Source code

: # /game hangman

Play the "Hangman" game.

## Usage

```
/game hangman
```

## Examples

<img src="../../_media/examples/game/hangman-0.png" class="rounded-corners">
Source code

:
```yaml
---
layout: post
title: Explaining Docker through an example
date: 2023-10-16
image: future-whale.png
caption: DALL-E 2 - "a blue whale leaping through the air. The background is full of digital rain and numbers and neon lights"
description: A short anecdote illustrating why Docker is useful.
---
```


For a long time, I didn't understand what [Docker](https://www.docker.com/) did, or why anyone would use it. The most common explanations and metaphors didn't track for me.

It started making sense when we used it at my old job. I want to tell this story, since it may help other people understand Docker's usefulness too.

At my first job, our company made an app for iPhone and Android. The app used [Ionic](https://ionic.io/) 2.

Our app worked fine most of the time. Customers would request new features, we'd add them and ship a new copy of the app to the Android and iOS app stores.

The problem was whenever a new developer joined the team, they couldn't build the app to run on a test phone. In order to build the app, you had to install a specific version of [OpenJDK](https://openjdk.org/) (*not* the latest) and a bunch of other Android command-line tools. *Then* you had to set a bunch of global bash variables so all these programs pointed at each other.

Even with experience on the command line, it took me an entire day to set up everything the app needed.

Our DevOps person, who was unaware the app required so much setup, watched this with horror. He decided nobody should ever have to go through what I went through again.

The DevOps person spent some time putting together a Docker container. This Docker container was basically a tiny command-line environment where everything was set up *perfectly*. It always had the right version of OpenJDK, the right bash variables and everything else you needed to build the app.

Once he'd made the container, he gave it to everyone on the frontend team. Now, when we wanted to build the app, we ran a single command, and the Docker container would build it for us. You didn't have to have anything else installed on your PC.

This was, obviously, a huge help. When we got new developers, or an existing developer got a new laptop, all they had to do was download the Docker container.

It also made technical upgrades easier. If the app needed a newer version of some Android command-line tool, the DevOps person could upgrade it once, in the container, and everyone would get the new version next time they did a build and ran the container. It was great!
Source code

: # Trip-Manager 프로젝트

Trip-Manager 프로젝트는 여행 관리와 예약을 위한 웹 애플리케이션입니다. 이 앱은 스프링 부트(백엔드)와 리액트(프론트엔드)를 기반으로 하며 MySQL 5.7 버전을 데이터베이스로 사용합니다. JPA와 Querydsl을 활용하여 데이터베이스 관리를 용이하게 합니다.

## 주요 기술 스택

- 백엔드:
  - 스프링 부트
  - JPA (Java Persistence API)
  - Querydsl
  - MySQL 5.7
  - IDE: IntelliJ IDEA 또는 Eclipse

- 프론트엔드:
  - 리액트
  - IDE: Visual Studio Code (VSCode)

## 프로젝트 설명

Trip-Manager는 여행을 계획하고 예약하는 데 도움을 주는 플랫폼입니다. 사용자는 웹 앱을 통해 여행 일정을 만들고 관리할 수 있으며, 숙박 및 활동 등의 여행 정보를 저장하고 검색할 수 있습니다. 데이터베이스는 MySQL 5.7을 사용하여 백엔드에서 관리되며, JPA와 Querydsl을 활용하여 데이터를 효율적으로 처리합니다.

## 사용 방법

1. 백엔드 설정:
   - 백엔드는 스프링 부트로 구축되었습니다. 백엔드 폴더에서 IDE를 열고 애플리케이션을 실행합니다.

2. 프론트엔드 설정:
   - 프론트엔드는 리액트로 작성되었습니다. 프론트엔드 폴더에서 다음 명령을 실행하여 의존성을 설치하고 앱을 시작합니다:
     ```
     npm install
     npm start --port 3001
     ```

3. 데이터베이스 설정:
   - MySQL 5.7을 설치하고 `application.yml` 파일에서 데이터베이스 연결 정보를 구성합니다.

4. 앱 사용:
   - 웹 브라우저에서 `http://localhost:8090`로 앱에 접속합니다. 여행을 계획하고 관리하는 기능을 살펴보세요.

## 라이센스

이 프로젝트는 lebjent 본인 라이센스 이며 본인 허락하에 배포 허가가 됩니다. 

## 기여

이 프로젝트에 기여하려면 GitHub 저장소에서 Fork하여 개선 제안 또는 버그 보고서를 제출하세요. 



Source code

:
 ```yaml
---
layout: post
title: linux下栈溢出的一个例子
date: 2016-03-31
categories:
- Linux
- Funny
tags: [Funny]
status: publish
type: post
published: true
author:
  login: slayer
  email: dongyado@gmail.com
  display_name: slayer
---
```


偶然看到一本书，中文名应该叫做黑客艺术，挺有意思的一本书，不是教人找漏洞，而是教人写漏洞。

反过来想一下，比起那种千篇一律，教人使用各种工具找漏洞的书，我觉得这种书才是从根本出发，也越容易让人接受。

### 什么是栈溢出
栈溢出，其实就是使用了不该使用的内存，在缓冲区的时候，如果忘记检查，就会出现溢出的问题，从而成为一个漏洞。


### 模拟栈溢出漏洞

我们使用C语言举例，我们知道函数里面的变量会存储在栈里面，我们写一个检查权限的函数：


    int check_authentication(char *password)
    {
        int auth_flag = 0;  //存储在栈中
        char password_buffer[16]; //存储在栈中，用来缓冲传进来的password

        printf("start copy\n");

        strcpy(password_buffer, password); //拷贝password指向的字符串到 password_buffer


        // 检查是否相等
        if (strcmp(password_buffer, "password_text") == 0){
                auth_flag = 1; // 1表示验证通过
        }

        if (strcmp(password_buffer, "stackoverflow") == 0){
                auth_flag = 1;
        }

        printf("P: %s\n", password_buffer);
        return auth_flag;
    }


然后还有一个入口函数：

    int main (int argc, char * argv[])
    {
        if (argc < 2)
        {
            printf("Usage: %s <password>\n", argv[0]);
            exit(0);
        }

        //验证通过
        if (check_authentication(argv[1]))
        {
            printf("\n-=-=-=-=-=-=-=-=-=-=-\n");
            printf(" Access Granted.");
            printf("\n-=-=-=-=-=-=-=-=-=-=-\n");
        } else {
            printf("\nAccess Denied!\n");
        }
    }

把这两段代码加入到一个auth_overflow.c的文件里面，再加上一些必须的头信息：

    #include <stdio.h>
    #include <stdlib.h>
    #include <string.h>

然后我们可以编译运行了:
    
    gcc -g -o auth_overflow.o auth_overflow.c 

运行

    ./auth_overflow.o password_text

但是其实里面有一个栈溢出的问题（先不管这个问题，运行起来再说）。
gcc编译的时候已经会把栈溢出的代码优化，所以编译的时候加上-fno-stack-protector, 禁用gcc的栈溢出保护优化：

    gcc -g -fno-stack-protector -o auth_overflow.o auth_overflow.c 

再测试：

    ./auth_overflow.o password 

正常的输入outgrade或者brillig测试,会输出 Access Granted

Problem | Could you restate, word for word, the lines above from the one with "It started making" to the one with "Our app worked", both included?

Answer for this exercise |
It started making sense when we used it at my old job. I want to tell this story, since it may help other people understand Docker's usefulness too.

At my first job, our company made an app for iPhone and Android. The app used [Ionic](https://ionic.io/) 2.

Our app worked fine most of the time. Customers would request new features, we'd add them and ship a new copy of the app to the Android and iOS app stores.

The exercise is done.